1 450 abonnés 4 912 critiques Suivre son activité

3,5
Publiée le 24 mars 2022
« The Pit and the Pendulum » est la deuxième « adaptation » d’Edgar Allan Poe par Roger Corman, dans un cycle qui comptera huit films (dont un en réalité tiré de Lovecraft). Adaptation entre guillemets, car le réalisateur s’inspirait très librement du célèbre auteur. Ici, il ne fait que reprendre une nouvelle de quelques pages, et construit toute une histoire inédite autour. Mais finalement peu importe, c’est le résultat à l’écran qui compte ! On suit donc un jeune Britannique, qui débarque en 1547 dans un sinistre château espagnol afin d’enquêter sur la mort de sa sœur. Au menu, des décors et costumes gothiques de très bel effet, que n’auraient clairement pas renié la Hammer (Corman prétend pourtant n’avoir pas vu de film de la Hammer avant de se lancer dans son cycle !). Des dialogues très littéraires, qui donnent du cachet. Plusieurs audaces de mise en scène, et, passée une introduction un brin lente, des séquences horrifiques très efficaces, appuyées par une BO inquiétante. On retrouve également Barbara Steele, qui était à l’époque une icône féminine du cinéma d’horreur, suite au succès récent de « La maschera del demonio ». Mais c’est bien évidemment Vincent Price qui vampirise l’écran. L’acteur se livre pendant la majeure partie du film à un numéro irrésistible de veuf éploré, psychologiquement fragile. Pour se lâcher dans le tout dernier acte avec une prestation génialement sinistre. A l’arrivée, “The Pit and the Pendulum” est donc un film d’horreur avec charme et caractère, situé dans le haut du panier du cycle Corman-Poe.
Martin P.
Martin P.

57 abonnés 263 critiques Suivre son activité

3,5
Publiée le 5 janvier 2016
Réalisé par le grand Roger Corman, les décors sont super, le château truffé d'oeuvre d'art est déjà un cadre propice à un bon moment. Vincent Price (idole de Burton) ultra charismatique, scénario comme on n'en fait plus (Merci E.A Poe) et une réalisation un peu kitsch (jeu d'acteur un peu outrancier mais relatif au genre) mais sympa. Un bon moment de Ciné d'angoisse classique !
anonyme
Un visiteur
4,0
Publiée le 10 avril 2013
Dans l'antre d'un vieux château moyen-âgeux, un jeune garçon assiste interdit à la scène de torture qui se joue devant lui : le père enfermant la mère dans une vierge de fer... En revoyant cette scène, on imagine que Tim Burton, fan incontesté des oeuvres de Poe et de l'acteur Vincent Price, aura repensé à cette scène pour inventer l'enfance d'Ichabod Crane, l'inspecteur cartésien à la recherche du cavalier sans tête de Sleepy Hollow.
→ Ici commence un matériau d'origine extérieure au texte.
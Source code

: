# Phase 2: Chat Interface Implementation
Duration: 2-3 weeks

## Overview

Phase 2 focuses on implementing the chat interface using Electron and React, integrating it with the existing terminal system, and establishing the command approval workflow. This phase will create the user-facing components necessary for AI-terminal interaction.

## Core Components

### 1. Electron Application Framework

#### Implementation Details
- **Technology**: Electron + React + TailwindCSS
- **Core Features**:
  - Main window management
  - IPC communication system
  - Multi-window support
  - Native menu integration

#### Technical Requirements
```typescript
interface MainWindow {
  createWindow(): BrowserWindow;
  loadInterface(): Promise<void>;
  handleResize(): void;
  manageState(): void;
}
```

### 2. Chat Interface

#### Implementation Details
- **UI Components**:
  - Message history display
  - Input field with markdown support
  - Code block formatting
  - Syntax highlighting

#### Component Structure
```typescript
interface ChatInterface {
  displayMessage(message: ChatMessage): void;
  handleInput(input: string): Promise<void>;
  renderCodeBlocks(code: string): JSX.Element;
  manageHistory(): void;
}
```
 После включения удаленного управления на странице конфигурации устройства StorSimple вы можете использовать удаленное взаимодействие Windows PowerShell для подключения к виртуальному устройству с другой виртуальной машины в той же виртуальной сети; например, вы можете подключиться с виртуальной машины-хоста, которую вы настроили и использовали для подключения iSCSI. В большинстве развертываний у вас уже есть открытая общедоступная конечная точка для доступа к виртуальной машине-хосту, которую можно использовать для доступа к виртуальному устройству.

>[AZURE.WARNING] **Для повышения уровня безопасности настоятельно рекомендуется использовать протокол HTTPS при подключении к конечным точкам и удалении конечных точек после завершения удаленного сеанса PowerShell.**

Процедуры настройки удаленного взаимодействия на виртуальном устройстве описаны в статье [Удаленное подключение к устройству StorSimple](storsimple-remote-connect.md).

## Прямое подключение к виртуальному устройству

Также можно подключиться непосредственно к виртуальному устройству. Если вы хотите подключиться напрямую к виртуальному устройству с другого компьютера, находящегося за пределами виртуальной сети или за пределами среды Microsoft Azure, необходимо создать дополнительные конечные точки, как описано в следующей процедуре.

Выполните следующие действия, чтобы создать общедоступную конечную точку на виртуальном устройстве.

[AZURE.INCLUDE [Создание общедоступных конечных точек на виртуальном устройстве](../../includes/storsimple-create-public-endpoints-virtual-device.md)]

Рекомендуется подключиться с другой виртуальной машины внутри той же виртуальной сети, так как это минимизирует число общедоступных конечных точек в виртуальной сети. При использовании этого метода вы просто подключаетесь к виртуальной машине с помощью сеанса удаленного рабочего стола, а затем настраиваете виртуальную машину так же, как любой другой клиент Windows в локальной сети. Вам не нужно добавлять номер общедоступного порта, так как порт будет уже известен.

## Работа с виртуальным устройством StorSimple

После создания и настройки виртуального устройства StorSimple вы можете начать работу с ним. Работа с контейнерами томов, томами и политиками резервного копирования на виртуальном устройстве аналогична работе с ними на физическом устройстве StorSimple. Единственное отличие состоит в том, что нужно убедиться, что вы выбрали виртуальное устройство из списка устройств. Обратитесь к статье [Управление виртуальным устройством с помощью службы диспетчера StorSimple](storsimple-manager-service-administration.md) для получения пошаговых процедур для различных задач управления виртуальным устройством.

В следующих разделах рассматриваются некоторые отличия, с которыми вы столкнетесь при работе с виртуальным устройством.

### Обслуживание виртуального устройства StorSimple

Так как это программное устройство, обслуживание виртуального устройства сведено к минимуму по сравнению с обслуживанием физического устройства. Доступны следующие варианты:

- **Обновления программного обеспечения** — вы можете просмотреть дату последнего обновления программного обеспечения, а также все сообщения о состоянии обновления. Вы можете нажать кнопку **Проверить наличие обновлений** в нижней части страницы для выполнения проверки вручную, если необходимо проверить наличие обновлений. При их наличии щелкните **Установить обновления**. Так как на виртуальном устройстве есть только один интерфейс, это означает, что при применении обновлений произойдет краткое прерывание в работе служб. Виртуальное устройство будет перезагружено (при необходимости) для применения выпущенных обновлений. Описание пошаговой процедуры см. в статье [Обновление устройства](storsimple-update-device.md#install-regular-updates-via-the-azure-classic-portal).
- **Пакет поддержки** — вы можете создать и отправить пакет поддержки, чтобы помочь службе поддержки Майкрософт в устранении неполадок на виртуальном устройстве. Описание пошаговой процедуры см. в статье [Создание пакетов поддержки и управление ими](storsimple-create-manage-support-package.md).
Après la Chute de la maison Usher, Corman adapte The pit and the pendulum ou "la chambre des tortures" et insuffle au texte du maitre de l'angoisse une ambiance évanescente aux accents gothiques. Il réussit un chef-d'oeuvre du cinéma d'horreur américain des années 60 qui n'aura jamais fini d'inspirer les auteurs modernes : on pense notamment à Clouzot et ses "Diaboliques" ! La manière dont Corman filme les réminiscences nous rappelle l'expressionnisme allemand inspiré par Le Cabinet du docteur Caligari avec ces tons monochromes et cette atmosphère floue. On attendait pas moins de Vincent Price qui dévoile, une fois de plus, sa palette d'acteur : de l'homme misérable et torturé on assiste à sa descente aux enfers opérée par la psychose.
anonyme
Un visiteur
1,5
Publiée le 8 avril 2013
Ennui, pourquoi me rends-tu visite pendant les films d'horreur? Oui tu sais ce genre de film qui dois te faire prendre d'effroi? Ah, mais c'est sûr que quand la mise en scène, le scénario et les acteurs sont mauvais, je t'accepte. Non mais!